4. Joint for connecting a long side of a first component (T4) to an upper side of a second component (T3) according to one of the preceding methods. Sayings, characterized in that the bands (41a, 41b; 42a, 42b; 51a; 51b; 61a, 61b; 71a, 71b) between a tensioning element (45, 46; 52a, 52b, 62a, 62b; 72a, 72b ) and the second component are attached.

5. Joint for connecting a long side of a first component (T4) with an upper side of a second component (T3) according to claim 4, characterized in that the bands (41a, 41b; 42a, 42b; 51a; 51b; 61a, 61b; 71a, 71b) in each case through the area between a clamping element (45, 46; 52a, 52b, 62a, 62b; 72a, 72b) and the second component through to the surface of the clamping element lying opposite to this area and the straps are fastened by means of a connecting element (54a, 54c) that projects through the second component, the tensioning element and a region of the respective strap located between the tensioning element and the second component and an area located on the second component.

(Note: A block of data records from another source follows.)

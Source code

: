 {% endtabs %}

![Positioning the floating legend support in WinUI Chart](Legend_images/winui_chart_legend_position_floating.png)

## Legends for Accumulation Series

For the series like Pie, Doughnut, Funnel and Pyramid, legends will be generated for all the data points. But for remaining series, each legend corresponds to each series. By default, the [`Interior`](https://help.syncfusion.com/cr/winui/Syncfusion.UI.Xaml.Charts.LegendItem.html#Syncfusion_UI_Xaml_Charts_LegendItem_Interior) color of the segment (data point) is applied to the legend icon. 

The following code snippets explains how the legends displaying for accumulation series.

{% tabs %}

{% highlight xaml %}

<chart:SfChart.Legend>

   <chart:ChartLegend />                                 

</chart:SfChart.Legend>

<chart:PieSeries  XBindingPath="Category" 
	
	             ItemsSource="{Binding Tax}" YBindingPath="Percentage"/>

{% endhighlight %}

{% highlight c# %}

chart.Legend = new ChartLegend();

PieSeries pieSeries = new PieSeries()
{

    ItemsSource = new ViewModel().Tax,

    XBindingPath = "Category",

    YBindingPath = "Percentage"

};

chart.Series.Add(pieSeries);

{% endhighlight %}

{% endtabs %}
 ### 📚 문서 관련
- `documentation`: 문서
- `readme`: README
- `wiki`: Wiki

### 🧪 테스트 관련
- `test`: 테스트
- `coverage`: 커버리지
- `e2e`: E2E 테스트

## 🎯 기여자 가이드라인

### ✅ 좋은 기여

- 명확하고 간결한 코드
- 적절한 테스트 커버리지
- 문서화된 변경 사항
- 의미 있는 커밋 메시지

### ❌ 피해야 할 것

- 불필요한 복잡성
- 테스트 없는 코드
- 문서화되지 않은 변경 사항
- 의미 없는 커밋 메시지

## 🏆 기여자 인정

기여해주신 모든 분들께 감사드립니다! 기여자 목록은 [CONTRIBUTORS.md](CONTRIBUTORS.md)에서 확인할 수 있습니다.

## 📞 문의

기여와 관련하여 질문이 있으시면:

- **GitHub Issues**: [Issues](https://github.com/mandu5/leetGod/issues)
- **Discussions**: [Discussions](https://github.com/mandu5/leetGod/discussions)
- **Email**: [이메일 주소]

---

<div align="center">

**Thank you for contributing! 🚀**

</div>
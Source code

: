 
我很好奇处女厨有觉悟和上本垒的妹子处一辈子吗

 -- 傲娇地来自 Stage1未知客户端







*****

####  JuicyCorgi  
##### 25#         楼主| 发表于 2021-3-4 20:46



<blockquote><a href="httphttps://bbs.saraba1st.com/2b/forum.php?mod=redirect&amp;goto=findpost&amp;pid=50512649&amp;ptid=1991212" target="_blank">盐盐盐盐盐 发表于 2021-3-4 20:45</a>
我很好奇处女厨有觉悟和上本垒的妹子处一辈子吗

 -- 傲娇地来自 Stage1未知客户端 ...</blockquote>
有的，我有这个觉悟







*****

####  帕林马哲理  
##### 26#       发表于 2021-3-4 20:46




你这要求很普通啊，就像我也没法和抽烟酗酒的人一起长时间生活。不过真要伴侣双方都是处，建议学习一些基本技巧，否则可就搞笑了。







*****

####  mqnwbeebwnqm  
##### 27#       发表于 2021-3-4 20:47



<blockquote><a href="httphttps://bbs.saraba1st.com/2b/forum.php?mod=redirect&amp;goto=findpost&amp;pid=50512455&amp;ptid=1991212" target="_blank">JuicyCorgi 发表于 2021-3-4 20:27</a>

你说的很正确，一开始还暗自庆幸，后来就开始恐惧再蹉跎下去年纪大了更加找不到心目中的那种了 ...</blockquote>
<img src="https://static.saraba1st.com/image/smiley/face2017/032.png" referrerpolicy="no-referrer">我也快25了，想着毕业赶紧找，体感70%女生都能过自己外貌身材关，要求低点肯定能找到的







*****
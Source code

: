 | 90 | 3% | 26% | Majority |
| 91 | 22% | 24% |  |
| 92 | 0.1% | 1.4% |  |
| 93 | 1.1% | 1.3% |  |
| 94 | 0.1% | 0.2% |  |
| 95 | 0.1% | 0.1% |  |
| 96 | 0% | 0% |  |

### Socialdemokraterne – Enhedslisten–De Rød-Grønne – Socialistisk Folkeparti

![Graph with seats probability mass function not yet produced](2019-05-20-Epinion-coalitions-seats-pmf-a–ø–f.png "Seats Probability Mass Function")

6. Joint for connecting a long side of a first component (T4) to an upper side of a second component (T3) according to one of the preceding claims, characterized in that it has a cavity (H) which is connected by means of a tensioning element (45, 46; 52a, 52b, 62a, 62b; 72a, 72b) is deformable in order to change the extension of the tensioning element in the longitudinal direction of the respective strap to tension the strap.

7. Joint for connecting a long side of a first component (T4) to an upper side of a second component (T3) according to one of the preceding claims, characterized in that the bands (41a, 41b; 42a, 42b; 51a; 51b; 61a , 61b; 71a, 71b) are arranged one behind the other as seen in the axis direction.

8. Joint for connecting a long side of a first component (T4) to an upper side of a second component (T3) according to one of the preceding methods. Sayings, characterized in that a support element is arranged on the side of the pressure element (15) facing the first component (T4).

9. joint for connecting a long side of a first component (T4) to an upper side of a second component (T3) according to de claim 8, characterized in that the support element has a sliding layer which is located on that surface of the support element, which faces the first component (T4).

10. Joint for connecting a long side of a first component (T4) to an upper side of a second component (T3) according to one of claims 8 or 9, characterized in that the side of the support element facing the first component (T4) has a larger radius of curvature has than the surface of the first component (T4) facing this, in order to reduce compressive stresses that occur.

11. Flexible band for use in a joint connection according to one of the preceding claims, characterized in that the band (41a, 41b; 42a, 42b; 51a; 51b; 61a, 61b; 71a, 71b) from at least two layers from a company - Serverbund material or another plastic or a textile material is formed.